Die Kirchengeschichte Hemers begann bereits vor der ersten urkundlichen Erwähnung 1072. Neben dem späteren Haus Hemer war am Ende des 1. Jahrtausends die Vituskirche erbaut worden, die der Diözese Köln und der Pfarrei Menden unterstellt war.

Die Hemeraner Gutsherren strebten allerdings eine eigenständige Kirche an, die der Bischof 1122 durch die Ernennung der Vituskirche in Niederhemer zur Pfarrkirche verwirklichte. In den folgenden Jahrhunderten wurde die Kirche mehrfach erweitert, bis sie etwa 200 Personen fassen konnte. Sie gehörte damals zum Dekanat Attendorn. Besonders feierlich wurde der Namenstag des Kirchpatrons Vitus begangen. Die Vitus-Kirmes fand bis in die erste Hälfte des 20. Jahrhunderts regelmäßig statt. Die Vituskirche wurde 1818 abgerissen und 1820 eine neue evangelische Kirche auf dem Ebberg erbaut.

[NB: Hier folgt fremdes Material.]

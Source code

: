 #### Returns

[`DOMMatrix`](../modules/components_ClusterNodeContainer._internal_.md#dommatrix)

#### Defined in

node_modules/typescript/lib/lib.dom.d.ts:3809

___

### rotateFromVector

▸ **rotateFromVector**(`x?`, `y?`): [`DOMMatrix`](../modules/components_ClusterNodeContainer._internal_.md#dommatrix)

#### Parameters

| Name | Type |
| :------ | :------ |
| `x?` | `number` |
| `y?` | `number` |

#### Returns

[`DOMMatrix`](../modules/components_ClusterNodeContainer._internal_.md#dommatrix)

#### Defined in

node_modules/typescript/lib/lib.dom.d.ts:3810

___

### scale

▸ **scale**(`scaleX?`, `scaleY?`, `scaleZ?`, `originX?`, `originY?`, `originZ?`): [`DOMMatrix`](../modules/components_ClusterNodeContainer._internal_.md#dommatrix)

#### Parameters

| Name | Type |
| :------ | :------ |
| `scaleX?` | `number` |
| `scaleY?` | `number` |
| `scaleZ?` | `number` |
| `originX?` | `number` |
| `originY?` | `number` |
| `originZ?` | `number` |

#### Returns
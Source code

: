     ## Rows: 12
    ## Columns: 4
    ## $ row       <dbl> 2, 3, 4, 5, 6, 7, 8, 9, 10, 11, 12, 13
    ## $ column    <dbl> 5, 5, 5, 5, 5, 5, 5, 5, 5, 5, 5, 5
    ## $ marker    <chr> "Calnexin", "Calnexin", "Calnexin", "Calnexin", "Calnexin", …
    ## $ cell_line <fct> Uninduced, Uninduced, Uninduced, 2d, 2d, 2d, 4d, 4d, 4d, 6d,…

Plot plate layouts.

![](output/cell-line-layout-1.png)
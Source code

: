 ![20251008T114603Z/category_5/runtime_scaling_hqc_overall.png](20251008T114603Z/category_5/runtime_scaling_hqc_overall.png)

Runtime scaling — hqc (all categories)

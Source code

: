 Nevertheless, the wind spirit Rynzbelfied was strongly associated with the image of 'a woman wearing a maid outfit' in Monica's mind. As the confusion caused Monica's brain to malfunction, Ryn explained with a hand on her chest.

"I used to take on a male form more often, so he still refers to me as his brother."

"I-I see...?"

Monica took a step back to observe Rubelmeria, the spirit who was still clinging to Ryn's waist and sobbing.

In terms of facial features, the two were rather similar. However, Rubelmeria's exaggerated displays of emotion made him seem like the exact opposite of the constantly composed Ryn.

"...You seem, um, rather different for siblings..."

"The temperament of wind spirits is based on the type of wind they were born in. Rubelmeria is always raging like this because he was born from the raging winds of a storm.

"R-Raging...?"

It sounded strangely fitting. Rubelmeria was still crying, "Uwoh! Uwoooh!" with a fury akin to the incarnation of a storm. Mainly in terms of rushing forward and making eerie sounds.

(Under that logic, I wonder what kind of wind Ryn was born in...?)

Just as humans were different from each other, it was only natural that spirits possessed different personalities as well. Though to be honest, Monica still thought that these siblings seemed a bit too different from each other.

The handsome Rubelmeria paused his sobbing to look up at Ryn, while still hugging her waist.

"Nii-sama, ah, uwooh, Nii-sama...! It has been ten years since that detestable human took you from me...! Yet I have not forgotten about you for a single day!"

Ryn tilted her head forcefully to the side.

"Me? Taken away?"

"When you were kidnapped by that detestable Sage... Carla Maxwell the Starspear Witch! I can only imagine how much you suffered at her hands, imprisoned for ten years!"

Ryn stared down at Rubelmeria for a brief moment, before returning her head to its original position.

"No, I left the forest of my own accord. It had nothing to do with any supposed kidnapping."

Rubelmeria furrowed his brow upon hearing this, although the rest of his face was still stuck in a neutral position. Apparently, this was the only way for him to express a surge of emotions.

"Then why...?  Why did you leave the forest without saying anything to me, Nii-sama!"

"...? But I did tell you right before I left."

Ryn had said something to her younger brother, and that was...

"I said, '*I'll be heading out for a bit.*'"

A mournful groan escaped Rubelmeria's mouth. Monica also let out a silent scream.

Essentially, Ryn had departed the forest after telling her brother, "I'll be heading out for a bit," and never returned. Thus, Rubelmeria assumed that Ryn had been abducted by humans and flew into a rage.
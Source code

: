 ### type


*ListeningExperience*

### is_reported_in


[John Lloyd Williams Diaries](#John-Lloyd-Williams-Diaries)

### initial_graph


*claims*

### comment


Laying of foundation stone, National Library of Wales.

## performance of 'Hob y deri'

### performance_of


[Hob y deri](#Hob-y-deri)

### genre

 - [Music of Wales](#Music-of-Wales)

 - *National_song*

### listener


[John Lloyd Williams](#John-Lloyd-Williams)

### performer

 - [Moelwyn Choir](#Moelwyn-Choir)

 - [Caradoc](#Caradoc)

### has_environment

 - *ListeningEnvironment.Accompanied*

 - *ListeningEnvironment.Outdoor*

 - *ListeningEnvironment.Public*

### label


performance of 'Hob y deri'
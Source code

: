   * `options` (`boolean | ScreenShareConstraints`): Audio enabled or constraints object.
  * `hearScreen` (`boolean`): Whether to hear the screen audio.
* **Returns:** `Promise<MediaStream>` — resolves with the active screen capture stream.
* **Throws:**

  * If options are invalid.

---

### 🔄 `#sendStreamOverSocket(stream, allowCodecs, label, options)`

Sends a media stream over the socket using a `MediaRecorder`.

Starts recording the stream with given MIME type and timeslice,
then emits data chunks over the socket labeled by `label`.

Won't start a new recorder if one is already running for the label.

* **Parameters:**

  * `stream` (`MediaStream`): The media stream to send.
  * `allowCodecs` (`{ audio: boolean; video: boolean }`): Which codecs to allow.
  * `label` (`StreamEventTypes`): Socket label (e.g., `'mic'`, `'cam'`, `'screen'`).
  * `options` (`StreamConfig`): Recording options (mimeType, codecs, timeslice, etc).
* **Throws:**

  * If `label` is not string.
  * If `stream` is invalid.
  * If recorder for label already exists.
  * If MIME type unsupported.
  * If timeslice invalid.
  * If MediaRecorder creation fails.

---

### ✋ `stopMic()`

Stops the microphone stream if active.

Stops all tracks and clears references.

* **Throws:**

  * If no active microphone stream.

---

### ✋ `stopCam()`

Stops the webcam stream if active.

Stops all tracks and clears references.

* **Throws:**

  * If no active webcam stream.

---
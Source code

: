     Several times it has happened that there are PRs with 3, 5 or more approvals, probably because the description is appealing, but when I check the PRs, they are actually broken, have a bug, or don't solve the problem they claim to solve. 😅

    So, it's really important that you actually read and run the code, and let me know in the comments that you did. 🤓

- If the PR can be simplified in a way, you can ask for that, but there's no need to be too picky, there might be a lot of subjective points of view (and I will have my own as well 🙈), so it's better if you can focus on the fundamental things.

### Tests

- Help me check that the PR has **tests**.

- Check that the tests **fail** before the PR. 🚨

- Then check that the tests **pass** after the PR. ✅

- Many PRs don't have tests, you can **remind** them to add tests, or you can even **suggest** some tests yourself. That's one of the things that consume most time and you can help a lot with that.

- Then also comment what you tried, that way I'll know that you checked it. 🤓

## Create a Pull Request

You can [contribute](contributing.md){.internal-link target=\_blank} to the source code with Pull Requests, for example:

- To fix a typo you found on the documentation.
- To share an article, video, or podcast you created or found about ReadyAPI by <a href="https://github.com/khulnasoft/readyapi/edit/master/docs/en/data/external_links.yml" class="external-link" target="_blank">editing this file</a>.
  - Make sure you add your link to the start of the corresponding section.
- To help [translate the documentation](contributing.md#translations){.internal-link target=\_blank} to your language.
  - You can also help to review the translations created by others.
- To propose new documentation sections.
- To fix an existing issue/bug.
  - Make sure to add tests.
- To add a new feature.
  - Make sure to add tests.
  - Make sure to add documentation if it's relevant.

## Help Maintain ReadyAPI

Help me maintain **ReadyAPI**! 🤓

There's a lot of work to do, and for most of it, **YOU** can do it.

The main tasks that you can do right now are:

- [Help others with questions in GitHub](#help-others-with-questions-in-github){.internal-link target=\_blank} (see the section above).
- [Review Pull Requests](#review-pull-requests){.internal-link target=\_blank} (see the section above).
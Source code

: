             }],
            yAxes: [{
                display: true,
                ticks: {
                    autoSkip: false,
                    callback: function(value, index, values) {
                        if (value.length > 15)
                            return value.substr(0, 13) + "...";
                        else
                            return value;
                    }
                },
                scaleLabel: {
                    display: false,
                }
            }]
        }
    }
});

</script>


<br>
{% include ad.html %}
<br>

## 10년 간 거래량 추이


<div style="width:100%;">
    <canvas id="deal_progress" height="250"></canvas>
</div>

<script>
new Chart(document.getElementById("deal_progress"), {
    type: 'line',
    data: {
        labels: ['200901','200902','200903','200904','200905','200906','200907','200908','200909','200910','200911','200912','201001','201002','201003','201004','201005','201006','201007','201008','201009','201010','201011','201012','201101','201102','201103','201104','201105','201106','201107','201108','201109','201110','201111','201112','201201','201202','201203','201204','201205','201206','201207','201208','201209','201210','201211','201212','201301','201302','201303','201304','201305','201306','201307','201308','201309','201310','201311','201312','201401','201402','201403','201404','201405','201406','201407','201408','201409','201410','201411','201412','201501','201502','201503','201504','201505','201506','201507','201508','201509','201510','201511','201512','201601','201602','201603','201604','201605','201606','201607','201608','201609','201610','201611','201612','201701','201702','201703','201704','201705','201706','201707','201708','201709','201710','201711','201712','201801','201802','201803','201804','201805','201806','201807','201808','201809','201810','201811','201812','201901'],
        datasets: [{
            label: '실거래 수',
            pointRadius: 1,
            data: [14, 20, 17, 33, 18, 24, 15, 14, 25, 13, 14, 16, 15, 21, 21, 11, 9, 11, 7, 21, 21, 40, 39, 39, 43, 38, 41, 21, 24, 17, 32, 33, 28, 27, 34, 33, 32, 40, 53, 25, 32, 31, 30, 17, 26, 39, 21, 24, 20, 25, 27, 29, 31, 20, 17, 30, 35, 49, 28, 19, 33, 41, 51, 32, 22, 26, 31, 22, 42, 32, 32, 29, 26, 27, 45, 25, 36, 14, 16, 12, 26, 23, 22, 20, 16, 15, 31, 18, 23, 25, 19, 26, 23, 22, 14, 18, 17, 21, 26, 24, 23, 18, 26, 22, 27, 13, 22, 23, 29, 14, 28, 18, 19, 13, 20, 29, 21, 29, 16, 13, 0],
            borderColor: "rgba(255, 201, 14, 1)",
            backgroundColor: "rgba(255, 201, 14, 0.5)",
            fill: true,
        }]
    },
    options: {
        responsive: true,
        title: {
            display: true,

Im Laufe der langen Hemeraner Stadtgeschichte entwickelten sich daraus eine große Vielfalt an christlichen Kirchen verschiedener Konfessionen, Gemeinden, religiösen Gemeinschaften und Einrichtungen. Hierzu zählen heute u.a. die Evangelisch-Lutherische Kirchengemeinde Hemer, die Evangelische Kirchengemeinde Ihmert, die Evangelische Kirchengemeinde Deilinghofen, der Pastoralverbund der Katholischen Kirchengemeinden Hemer St. Vitus, die Freikirchliche Gemeinde Christliche Versammlung, die Freie Evangelische Gemeinde, die Neuapostolische Gemeinde, die Evangeliumschristen-Baptisten sowie die Christlichen Vereine junger Menschen (CVJM). Doch damit sind religiöse Vielfalt und Leben in Hemer noch nicht komplett. Denn in Hemer gibt es weitere Religionen wie das Judentum oder den Islam, der in der Felsenmeerstadt von der Türkisch Islamischen Gemeinde vertreten wird. Im Rahmen der Jubiläumsfeierlichkeiten sind nicht nur verschiedene ökumenische Gottesdienste geplant, sondern es werden aktuell weitere Gespräche mit allen Institutionen, Gemeinden und Religionen geführt, wie sich diese durch weitere (kulturelle) Veranstaltungen in das Jubiläumsjahr einbringen und das gemeinsame religiöse Leben in der Felsenmeerstadt in den Blickpunkt der Öffentlichkeit rücken können.